Leaving out the pictures, restate each record below word for word.

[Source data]
= Beginning of Section =

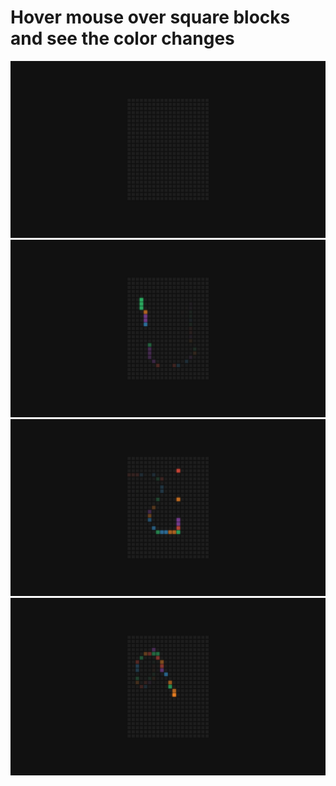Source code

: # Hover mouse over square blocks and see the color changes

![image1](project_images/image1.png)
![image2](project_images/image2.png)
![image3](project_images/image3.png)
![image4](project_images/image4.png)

= End of Section =

Task result:
Source code

: # Hover mouse over square blocks and see the color changes

![image1](project_images/image1.png)
![image2](project_images/image2.png)
![image3](project_images/image3.png)
![image4](project_images/image4.png)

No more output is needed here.